Thursday, March 24, 2011

Another non notable post....

I am rather unmotivated at work today, although I am swamped with stuff on my to-do list. We are amidst Spring Budget Formulation so I am usually the lead on this with practically my entire team on some combination or work related travel, annual leave or temporary duty. But id rather be busy than bored.
None the less, my blog is neglected and I feel compelled to pay it some attention.

Now what do i have to say?

I know i have been struggling over the past year over what to share on here and what not to, based on the nature of whats going in my life and the privacy of those involved. In any case whatever is posted on here,  I am realizing is that i have been learning all kinds of lessons. No one chooses to be involved in stressful, tough situations; people chose money, beauty, power, etc.... people don't choose character development.  That is last on the list.  I know i cant hold up my vision of the world 2+ years ago right next to my vision of the world today and compare the two. But i do know the two views are very different.  The landscape is bigger, the colors are a little more vibrant, i have picked up on details that i never noticed, and some things in the perspective have picked up new meaning to me.

I also know that the time seems to go so much faster; it's funny that you always hear from grandparents your entire childhood that time goes quicker as you get older... but i never though i would feel it in my twenties. I mean  the days and weeks go so quick, where does the time go? I do need to remind myself to slow down a lot, and it's a tough thing to remember....

A lot of the little things  that used to wind me up no longer bother me. Things in my head involving my friends used to eat away at my heart,  problems outside my control used to make me so nervous, I started letting go of things i have held on to and stressed about for way longer than need be.  My faith has played a big role, as well as the incredible people that are in my life.

Now, i don't think anything that has been happening my life has been notably catastrophic.... it's just the stuff of life; there are ups and there are downs.
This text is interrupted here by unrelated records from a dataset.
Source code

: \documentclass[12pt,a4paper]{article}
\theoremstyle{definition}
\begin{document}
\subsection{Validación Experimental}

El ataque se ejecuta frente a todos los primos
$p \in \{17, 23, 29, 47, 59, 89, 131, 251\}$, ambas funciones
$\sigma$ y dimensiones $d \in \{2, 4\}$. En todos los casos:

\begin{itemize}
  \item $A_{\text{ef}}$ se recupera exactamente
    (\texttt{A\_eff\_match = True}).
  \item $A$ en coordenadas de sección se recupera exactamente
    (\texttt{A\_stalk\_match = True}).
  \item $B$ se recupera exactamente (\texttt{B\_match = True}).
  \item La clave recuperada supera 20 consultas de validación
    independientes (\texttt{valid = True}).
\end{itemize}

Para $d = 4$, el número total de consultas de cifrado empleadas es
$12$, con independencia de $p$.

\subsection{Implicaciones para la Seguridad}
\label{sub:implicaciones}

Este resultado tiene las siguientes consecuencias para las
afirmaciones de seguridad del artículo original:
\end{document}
I mean all i need to do it think about the Haiti disaster over a year ago and now the tsunami in Japan a couple weeks ago-- devastation that just seems inconceivable. Suffering that you cannot physically wrap your mind around unless you are actually living it.   How precious life is and disasters like this DO happen..... my heart just fills up emotion.
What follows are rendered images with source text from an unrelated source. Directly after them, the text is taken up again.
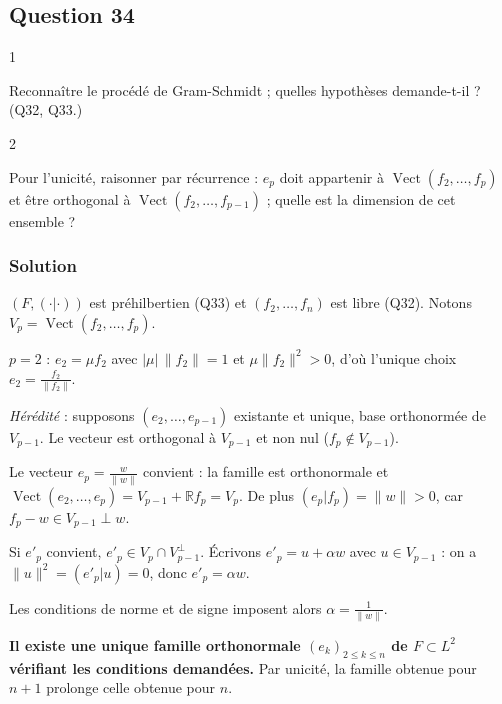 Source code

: \documentclass[11pt,a4paper]{article}
\newcommand{\equationajustee}[1]{%
  \sbox{\boiteequation}{$\displaystyle #1$}%
  \ifdim\wd\boiteequation>\linewidth
    \[\resizebox{\linewidth}{!}{\usebox{\boiteequation}}\]%
  \else
    \[#1\]%
  \fi}
\begin{document}
\hypertarget{question-34}{%
\subsection{Question 34}\label{question-34}}

\begin{indication}{1}

Reconnaître le procédé de Gram-Schmidt ; quelles hypothèses demande-t-il ? (Q32, Q33.)

\end{indication}

\begin{indication}{2}

Pour l'unicité, raisonner par récurrence : \(e_p\) doit appartenir à \(\operatorname{Vect}(f_2,\dots,f_p)\) et être orthogonal à \(\operatorname{Vect}(f_2,\dots,f_{p-1})\) ; quelle est la dimension de cet ensemble ?

\end{indication}

\hypertarget{solution-33}{%
\subsubsection{Solution}\label{solution-33}}

\((F,(\cdot|\cdot))\) est préhilbertien (Q33) et \((f_2,\dots,f_n)\) est libre (Q32). Notons \(V_p=\operatorname{Vect}(f_2,\dots,f_p)\).

\emph{\(p=2\)} : \(e_2=\mu f_2\) avec \(|\mu|\,\|f_2\|=1\) et \(\mu\|f_2\|^2>0\), d'où l'unique choix \(e_2=\frac{f_2}{\|f_2\|}\).

\emph{Hérédité} : supposons \((e_2,\dots,e_{p-1})\) existante et unique, base orthonormée de \(V_{p-1}\). Le vecteur
\equationajustee{w=f_p-\sum_{j<p}(f_p|e_j)e_j}
est orthogonal à \(V_{p-1}\) et non nul (\(f_p\notin V_{p-1}\)).

Le vecteur \(e_p=\frac w{\|w\|}\) convient : la famille est orthonormale et \(\operatorname{Vect}(e_2,\dots,e_p)=V_{p-1}+\mathbb Rf_p=V_p\). De plus \((e_p|f_p)=\|w\|>0\), car \(f_p-w\in V_{p-1}\perp w\).

Si \(e'_p\) convient, \(e'_p\in V_p\cap V_{p-1}^\perp\). Écrivons \(e'_p=u+\alpha w\) avec \(u\in V_{p-1}\) : on a \(\|u\|^2=(e'_p|u)=0\), donc \(e'_p=\alpha w\).

Les conditions de norme et de signe imposent alors \(\alpha=\frac1{\|w\|}\).

\textbf{Il existe une unique famille orthonormale \((e_k)_{2\leqslant k\leqslant n}\) de \(F\subset L^2\) vérifiant les conditions demandées.} Par unicité, la famille obtenue pour \(n+1\) prolonge celle obtenue pour \(n\).
\end{document}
But to bring things back to the daily level, i am learning to appreciate these every day lessons. And i am cherishing the really, really good days. Like spending J's birthday with her and A last night. Going to the dari bar, laughing, sharing, being there fore each other.  Or even listening to a friend cry on the phone and feeling in my heart she will be OK and this is what true friendship is. Or hearing such extreme happiness in my Mom's voice yesterday over the phone, and having her tell me how much she cant wait to give me a hug. Its the moments you don't really remember later but the feelings you don't shake.

Until next time....




Tuesday, March 22, 2011

Quick update.

I haven't posted in a while.... mainly for lack of content i am willing to share. However, the good news is things are finally starting to look up. And the best part, we have a brief peak into spring this week. Windows open, sun shining, birds chirping in the morning. O ya, and longer days! The sun isn't setting until well after 7, almost 8 now..... These things make me happy.
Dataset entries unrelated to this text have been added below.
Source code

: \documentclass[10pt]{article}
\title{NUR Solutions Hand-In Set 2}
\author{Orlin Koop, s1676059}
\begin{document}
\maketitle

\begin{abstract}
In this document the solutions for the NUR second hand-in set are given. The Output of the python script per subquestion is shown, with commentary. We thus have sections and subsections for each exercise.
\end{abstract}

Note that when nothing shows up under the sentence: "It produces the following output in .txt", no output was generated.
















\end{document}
IN other news, my joy right now being spinning classes, i finally broke down and brought a heart rate monitor. AND it is AWESOME! I can finally track to see what zone i am working in during the ride, check to see it it hit my 90th percent heart rate zone, and see how many calories i am burning. Yesterday;s class was the first class and i loved it. Although i was surprised that didn't burn as many calories as i would have thought, only 452. Which doesn't really seem like a whole lot.... but i guess we'll see if it changes depending on the kind of ride we have.

March is almost over, i cant believe it's the 22nd. Last week we celebrated Odie McPoderson's 6th birthday on the 15th. Happy birthday, little man!  Next weekend i might be able to see my family again! In a more relaxed setting (a very happy thing),  and before i know it April is right around the corner.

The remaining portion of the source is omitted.